3 In the later Wyrmwyrd campaign, dwarves may be from remaining Throrgrmir clans or from clans of this diaspora.
The dwarf-wyrm encounter I envisioned became an adventure, both in-game and in its setting up. More than two weeks later, I’ve played the scenario several times in the dwarven city arranged in beach stones on two tables in my small apartment.
I’m tempted to recount the event in dramatic detail, but I’m more eager to get back to the history’s main thread. So I will, instead, summarize here only details pertinent to the current campaign and to that which is to come.
The dwarven lords pushed the primordial wyrm back to her lair in the Deepmost Caverns. Four dwarven lords of ten survived. They rescued two dwarfolk groups but not the third, which the wyrm ate.
Six dwarven lords and a dwarfolk group, in total the Throrgrmir dwarves lose seven populations, and the primordial wyrm can lay as many eggs.
One of the surviving dwarfolk was a pre-adolescent female named Lyngheid. The dwarven lords discovered the dwarfkin, wearing an overlarge mail shirt and armed with wooden sword, marching toward the source of recent screams, quickly-squelched, and escorted her to the nearest exit.
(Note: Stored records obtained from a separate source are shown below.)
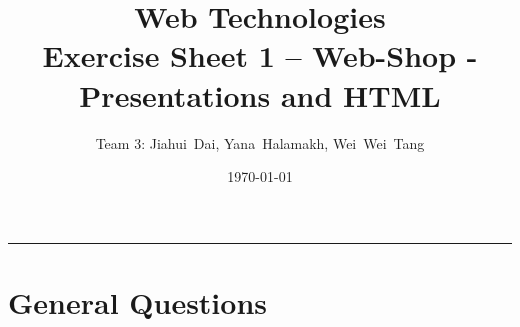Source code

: \documentclass[a4paper,12pt]{article} %
\title{Web Technologies \\
        \large{Exercise Sheet 1 -- Web-Shop - Presentations and HTML}} %
\author{Team 3: Jiahui~Dai, Yana~Halamakh, Wei~Wei~Tang} %
\date{\today} %
\begin{document}
\maketitle %
\hrule %
\tableofcontents %
\newpage



\section{General Questions}




















\end{document}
Unknown to them, as soon as they were out of sight, Lyngheid sneaked back in.
The dwarfkin reappeared just in time to charge into the wyrm battle, stopping to pick up a sword, which lay next to the charred remains of its previous owner.
Lyngheid then squeezed into the melee and planted the sword in the wyrm’s nose. The wyrm fled with a sword +1, +3 vs. dragons stuck in her snout.
For her bravery and heroic deed, Lyngheid was made a hero and given honorary possession of the weapon.
“Lyngheid’s Prize” now lies in the wyrm’s treasure horde at the bottom of the Deepmost Caverns, where it gains intelligence and a distinct hatred for dragon kind.